# Spark Mllib

__The outline of this notebook__:

I. Hadoop ecosystem and Spark 

II. Recommendation System using Spark MLlib

## Hadoop ecosystem and Spark 

We first need to understand Hadoop and its ecosystem before dive deep into Spark. The Hadoop ecosystem is demonstrated as the below figure.

![hadoop-ecosystem](spark-imgs/Hadoop-Ecosystem.jpg)

A very goods articles about Hadoop ecosystem could be found [here](https://data-flair.training/blogs/hadoop-ecosystem-components/). It is worth reading for beginners. 

We do not see Spark in the above ecosystem. However, Apache Spark was created as an alternative to the implementation of MapReduce in Hadoop to gain efficiencies measured in orders of magnitude. 

The Spark core is complemented by a set of powerful, higher-level libraries which can be seamlessly used in the same application. These libraries currently include SparkSQL, Spark Streaming, MLlib (for machine learning), GraphX and SparkR, each of which is further detailed in [this article](https://www.toptal.com/spark/introduction-to-apache-spark).

![spark-components](spark-imgs/Apache-Spark-Components.jpg)

Additional key features of Spark include:

- Currently provides APIs in Scala, Java, Python and R.
- Integrates well with the Hadoop ecosystem and data sources (HDFS, Amazon S3, Hive, HBase, Cassandra, etc.).
- Can run on clusters managed by Hadoop YARN or Apache Mesos, and can also run standalone.

There are many concepts to learn about Hadoop and Spark.
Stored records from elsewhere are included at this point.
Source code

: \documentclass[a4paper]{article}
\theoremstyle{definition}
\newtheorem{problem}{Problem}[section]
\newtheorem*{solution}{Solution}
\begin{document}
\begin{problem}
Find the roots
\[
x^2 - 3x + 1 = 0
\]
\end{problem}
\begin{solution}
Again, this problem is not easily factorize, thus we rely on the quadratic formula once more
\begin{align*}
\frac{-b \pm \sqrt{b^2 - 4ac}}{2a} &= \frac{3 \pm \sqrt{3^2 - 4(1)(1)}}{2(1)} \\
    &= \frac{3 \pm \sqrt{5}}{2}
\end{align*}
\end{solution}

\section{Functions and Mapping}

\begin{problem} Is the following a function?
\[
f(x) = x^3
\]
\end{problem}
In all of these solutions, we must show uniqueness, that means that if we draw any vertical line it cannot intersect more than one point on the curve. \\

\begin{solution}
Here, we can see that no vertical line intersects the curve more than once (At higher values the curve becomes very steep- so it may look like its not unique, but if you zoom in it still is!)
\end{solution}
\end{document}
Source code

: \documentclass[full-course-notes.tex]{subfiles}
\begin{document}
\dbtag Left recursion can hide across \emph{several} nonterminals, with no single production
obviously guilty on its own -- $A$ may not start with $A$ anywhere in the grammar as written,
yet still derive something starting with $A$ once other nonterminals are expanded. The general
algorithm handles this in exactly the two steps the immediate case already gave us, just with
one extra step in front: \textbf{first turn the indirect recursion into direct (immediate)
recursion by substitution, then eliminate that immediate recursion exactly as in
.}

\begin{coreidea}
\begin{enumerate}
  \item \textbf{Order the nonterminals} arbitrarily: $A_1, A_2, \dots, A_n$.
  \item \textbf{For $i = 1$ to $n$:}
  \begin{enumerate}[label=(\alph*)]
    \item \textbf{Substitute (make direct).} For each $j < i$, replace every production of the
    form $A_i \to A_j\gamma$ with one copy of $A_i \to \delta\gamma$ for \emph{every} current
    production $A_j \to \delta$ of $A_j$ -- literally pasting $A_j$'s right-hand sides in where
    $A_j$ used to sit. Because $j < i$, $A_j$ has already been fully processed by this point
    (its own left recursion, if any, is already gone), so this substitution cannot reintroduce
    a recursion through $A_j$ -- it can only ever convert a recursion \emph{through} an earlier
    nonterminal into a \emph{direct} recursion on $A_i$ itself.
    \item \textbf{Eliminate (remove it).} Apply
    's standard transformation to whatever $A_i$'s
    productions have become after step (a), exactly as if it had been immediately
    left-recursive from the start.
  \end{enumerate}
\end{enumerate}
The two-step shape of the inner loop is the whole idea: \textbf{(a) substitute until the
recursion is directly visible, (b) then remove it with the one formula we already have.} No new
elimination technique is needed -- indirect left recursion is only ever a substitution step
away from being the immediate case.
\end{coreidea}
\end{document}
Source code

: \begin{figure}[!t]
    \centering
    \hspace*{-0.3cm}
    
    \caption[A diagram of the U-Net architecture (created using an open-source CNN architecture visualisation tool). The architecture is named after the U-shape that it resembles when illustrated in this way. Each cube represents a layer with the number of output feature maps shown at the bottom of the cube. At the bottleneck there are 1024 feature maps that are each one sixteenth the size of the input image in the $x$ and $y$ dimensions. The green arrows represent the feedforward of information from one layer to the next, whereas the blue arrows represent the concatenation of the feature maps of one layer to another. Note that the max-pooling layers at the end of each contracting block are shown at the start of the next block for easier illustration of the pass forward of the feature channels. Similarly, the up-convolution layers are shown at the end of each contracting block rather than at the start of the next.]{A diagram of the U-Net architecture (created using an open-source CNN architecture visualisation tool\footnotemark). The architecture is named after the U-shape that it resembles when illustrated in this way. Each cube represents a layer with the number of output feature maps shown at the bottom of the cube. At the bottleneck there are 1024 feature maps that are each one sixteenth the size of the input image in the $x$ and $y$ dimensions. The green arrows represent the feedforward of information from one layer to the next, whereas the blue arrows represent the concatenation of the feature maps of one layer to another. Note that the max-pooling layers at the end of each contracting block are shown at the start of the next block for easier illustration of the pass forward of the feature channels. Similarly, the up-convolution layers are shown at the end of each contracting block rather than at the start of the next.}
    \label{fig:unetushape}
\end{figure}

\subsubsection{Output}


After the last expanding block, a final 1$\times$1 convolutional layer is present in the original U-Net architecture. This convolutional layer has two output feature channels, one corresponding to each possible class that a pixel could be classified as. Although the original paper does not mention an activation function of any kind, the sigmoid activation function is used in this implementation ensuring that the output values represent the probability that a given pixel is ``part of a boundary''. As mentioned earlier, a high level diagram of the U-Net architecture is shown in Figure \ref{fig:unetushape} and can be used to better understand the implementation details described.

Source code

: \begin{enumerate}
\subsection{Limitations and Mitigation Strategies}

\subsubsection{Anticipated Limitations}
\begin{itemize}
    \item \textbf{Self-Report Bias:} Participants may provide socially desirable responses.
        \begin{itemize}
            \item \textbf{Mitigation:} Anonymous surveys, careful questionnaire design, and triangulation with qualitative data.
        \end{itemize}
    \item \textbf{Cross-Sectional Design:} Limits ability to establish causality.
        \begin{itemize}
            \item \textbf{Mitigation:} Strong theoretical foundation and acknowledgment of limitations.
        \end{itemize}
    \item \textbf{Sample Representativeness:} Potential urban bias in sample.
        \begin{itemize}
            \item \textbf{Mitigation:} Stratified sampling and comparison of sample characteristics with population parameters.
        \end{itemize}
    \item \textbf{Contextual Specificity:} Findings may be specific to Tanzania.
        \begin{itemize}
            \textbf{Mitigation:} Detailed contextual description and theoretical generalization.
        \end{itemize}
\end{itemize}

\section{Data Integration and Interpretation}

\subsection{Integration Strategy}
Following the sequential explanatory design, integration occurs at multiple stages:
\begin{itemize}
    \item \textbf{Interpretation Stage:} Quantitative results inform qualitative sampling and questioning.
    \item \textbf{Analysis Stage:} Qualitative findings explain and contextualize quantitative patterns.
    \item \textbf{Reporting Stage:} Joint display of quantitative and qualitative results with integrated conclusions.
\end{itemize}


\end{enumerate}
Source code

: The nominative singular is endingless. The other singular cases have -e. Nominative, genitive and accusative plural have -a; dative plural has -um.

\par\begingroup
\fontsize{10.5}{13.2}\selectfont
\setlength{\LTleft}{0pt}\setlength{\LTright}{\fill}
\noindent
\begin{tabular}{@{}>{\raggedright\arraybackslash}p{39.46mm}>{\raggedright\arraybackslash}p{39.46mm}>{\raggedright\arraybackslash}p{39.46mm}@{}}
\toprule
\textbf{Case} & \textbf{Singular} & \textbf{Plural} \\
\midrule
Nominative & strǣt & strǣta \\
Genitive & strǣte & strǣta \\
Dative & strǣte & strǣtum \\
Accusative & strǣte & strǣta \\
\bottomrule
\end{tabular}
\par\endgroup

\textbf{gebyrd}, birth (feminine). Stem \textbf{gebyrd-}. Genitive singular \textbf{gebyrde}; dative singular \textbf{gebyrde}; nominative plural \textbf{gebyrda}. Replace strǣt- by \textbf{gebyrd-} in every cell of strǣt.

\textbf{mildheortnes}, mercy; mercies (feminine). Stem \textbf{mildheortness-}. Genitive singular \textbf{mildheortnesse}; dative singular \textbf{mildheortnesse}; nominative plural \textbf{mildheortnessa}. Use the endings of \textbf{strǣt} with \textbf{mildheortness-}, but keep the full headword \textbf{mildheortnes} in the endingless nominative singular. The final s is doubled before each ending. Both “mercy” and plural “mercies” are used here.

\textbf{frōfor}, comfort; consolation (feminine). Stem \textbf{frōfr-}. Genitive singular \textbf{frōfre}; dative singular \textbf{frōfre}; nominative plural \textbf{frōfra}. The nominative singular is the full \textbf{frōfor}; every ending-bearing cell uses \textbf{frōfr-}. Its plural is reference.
However, we focus on Spark MLlib in this notebook.

## Recommendation System using Spark MLlib

### Types of Recommendation Engines

- Content-Based
- Collaborative Filtering
- Matrix Fatorization
- Deep Learning 

Spark MLlib library for Machine Learning use Alternating Least Squares for Collaborative Filtering implementation. 

With Collaborative filtering we make predictions (filtering) about the interests of a user by collecting preferences or taste information from many users (collaborating). The underlying assumption is that if a user A has the same opinion as a user B on an issue, A is more likely to have B's opinion on a different issue x than to have the opinion on x of a user chosen randomly.

The image below (from Wikipedia) shows an example of collaborative filtering. At first, people rate different items (like videos, images, games). Then, the system makes predictions about a user's rating for an item not rated yet. The new predictions are built upon the existing ratings of other users with similar ratings with the active user. In the image, the system predicts that the user will not like the video.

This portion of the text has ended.